> _Work request_: Your answer should be every line from the records that contains "Hosting".

===== Data for the task

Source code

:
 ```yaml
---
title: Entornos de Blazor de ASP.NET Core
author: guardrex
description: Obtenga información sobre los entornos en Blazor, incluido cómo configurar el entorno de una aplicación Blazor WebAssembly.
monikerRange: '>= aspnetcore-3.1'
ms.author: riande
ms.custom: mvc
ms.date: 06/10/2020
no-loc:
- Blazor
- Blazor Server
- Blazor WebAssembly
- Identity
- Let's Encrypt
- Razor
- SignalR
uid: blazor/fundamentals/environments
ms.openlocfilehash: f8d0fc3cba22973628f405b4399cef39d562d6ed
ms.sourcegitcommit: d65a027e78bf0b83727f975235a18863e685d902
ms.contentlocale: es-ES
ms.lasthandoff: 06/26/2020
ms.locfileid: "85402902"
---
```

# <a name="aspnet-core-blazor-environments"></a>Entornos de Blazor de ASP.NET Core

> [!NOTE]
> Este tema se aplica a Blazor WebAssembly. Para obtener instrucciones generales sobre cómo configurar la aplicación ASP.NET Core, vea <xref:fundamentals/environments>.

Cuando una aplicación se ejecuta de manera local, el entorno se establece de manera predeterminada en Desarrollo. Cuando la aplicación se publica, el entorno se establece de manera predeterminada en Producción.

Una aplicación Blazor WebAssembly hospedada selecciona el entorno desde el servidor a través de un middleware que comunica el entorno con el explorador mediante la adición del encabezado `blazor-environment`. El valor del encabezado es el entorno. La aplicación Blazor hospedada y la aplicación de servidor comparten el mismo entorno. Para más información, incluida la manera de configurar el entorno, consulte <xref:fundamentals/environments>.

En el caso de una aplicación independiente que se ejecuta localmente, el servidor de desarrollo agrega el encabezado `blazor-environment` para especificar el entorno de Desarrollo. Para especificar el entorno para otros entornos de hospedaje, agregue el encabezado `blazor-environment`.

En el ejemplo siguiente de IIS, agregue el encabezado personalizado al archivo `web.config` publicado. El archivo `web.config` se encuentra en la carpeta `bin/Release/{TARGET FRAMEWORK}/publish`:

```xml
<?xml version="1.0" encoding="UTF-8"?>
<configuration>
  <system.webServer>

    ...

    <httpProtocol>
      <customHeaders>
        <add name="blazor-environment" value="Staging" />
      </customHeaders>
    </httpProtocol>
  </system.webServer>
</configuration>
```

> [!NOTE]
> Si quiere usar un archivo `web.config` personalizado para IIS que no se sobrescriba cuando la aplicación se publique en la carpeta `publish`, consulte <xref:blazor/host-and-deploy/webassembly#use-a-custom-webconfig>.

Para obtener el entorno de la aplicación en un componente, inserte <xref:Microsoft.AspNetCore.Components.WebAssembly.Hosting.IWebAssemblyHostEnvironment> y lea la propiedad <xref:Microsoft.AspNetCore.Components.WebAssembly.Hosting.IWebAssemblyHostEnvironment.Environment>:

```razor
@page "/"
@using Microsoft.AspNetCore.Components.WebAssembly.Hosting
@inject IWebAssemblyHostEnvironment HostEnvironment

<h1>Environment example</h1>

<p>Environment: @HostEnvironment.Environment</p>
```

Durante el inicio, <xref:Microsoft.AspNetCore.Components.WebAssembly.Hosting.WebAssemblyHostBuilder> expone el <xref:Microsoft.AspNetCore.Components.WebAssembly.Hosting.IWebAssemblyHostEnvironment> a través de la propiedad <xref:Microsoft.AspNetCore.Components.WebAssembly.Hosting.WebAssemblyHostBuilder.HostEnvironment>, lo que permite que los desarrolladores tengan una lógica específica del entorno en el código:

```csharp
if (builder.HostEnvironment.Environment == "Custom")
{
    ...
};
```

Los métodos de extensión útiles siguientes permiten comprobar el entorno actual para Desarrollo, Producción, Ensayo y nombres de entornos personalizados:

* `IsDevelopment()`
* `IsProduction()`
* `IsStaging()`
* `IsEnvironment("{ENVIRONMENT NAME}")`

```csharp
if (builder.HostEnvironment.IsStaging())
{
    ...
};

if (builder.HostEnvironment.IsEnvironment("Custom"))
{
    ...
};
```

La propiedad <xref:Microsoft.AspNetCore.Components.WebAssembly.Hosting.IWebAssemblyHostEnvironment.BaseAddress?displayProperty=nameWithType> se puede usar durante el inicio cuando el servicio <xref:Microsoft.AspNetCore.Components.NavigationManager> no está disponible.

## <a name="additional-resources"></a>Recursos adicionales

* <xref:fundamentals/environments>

==========

> _Result below_:
Para obtener el entorno de la aplicación en un componente, inserte <xref:Microsoft.AspNetCore.Components.WebAssembly.Hosting.IWebAssemblyHostEnvironment> y lea la propiedad <xref:Microsoft.AspNetCore.Components.WebAssembly.Hosting.IWebAssemblyHostEnvironment.Environment>:
@using Microsoft.AspNetCore.Components.WebAssembly.Hosting
Durante el inicio, <xref:Microsoft.AspNetCore.Components.WebAssembly.Hosting.WebAssemblyHostBuilder> expone el <xref:Microsoft.AspNetCore.Components.WebAssembly.Hosting.IWebAssemblyHostEnvironment> a través de la propiedad <xref:Microsoft.AspNetCore.Components.WebAssembly.Hosting.WebAssemblyHostBuilder.HostEnvironment>, lo que permite que los desarrolladores tengan una lógica específica del entorno en el código:
La propiedad <xref:Microsoft.AspNetCore.Components.WebAssembly.Hosting.IWebAssemblyHostEnvironment.BaseAddress?displayProperty=nameWithType> se puede usar durante el inicio cuando el servicio <xref:Microsoft.AspNetCore.Components.NavigationManager> no está disponible.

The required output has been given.